THE TRANSCRIPTS

In view of the commission’s enormous efforts, it published astonishingly little. To this day, virtually none of the thousands of interviews transcribed by stenographers have gone to press. The few publications the commission produced appeared during the war and portrayed events mostly from a bird’s-eye view, largely omitting the individual voices. The sparse output was due in part to Mints’s own conviction that as long as the Soviet Union remained at war, interviewing eyewitnesses and collecting other documentary materials ought to take precedence. Another difficulty lay in bringing the views expressed by the respondents into line with the ideals of the historians. Gorky’s earlier projects generated relatively few publications on similar grounds: few of the interviewed factory workers spoke in the heroic categories attributed to them; most accounts were either edited or hidden away in archives. So too in the case of the Mints commission. Internal discussions reveal that the staff argued about whether to show persons with all their frailties or disclose only their heroic deeds. But the outcome of the debate was a foregone conclusion, for it was not the commission staff that ultimately decided the contents but the Communist party, specifically the powerful censorship office known as Glavlit.

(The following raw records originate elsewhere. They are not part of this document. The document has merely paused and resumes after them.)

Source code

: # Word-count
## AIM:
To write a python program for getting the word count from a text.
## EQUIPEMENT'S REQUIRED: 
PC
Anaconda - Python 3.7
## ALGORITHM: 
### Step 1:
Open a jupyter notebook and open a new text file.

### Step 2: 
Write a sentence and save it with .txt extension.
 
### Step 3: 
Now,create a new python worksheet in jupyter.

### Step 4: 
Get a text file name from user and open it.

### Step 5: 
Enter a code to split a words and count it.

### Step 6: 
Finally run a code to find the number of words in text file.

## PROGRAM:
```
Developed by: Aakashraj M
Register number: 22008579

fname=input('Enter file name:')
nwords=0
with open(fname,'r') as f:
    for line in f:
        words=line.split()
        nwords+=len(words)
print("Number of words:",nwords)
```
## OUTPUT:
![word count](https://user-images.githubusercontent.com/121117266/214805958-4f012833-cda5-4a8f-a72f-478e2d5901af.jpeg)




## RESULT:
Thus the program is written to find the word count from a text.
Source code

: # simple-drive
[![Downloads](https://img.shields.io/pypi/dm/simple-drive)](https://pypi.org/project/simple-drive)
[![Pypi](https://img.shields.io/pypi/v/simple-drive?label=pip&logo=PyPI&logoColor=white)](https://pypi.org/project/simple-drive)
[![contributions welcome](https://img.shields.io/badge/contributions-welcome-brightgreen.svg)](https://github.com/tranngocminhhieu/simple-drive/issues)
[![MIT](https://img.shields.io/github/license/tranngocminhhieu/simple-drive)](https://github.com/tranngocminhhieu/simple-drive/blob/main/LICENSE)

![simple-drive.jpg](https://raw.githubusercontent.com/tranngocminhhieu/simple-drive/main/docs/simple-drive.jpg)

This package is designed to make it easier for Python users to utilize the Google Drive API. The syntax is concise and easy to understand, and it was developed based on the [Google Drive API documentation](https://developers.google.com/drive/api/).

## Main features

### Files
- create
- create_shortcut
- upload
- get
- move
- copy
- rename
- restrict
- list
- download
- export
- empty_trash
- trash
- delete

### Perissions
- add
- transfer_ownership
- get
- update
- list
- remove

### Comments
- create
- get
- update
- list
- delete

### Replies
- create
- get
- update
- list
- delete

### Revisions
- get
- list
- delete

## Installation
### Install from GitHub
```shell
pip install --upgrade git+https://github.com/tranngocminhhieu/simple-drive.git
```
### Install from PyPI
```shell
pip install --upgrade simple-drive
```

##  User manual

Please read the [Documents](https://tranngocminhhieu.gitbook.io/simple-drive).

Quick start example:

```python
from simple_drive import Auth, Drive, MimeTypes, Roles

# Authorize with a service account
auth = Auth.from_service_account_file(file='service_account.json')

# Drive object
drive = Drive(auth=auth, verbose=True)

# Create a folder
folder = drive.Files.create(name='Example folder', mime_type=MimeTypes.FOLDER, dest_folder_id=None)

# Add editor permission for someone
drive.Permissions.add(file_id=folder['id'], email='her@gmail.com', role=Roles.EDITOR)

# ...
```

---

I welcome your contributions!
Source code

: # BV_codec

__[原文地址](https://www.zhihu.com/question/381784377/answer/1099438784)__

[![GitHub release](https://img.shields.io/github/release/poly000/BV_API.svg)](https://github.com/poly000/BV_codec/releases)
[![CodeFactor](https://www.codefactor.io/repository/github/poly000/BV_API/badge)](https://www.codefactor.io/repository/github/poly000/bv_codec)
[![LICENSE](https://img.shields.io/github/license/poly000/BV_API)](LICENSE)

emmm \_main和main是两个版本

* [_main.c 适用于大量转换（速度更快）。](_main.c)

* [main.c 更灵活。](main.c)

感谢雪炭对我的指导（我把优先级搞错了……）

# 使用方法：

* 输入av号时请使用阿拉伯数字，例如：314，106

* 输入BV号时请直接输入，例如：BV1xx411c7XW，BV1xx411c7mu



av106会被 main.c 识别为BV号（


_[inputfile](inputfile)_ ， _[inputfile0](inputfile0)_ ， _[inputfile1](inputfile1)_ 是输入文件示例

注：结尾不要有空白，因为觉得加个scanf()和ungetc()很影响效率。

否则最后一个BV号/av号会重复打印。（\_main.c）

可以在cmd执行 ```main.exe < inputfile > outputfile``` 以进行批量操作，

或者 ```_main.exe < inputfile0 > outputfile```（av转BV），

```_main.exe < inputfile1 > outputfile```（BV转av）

The extent of Glavlit’s influence is illustrated by the first large project of the Mints commission—the study of the German occupation of Tolstoy’s estate. Germans controlled the Tolstoy museum at Yasnaya Polyana for six weeks, from October 30 to December 14, 1941. As already noted, Mints traveled there at the end of December with historians from the Academy of the Sciences to assess the damage. The delegation’s report informed the note on German atrocities in occupied Soviet territory issued by foreign affairs minister Vyacheslav Molotov on January 6, 1942. In it Molotov specifically mentions Tolstoy’s estate, a “glorious memorial of Russian culture, wrecked, befouled, and finally set on fire by the Nazi vandals.”275 Joseph Goebbels categorically denied Molotov’s public accusations,276 and Alexandrov gave Mints the task of preparing a response. Mints suggested a book documenting the crimes at Yasnaya Polyana. Though his idea met with Stalin’s approval,277 when the finished book was later submitted to Glavlit for review, it set off alarm bells. The censor took particular offense at diary entries by museum employee Maria Shchegoleva that filled a large portion of the book. Citing Molotov’s description of pillaging vandals, the censor complained that Shchegoleva’s diary did not do justice to the defilement that occurred at Yasnaya Polyana. The author’s “quiet” tone came across as “pedantic” and lacked the outrage befitting a Soviet citizen.278 In the same breath the censor criticized the book’s editors for their “totally irresponsible” work: “They didn’t even bother to separate everything that was valuable in Shchegoleva’s diary from the obviously useless material which as a result not only fails to increase hatred for the fascist enslavers but actually weakens it.”279 The censor believed that the editors were politically obligated to intervene in the accounts of eyewitnesses, preserving the ideologically compliant views and suppressing everything else. Not surprisingly, the book was rejected. When a revised form later appeared, it did not include Shchegoleva’s diary.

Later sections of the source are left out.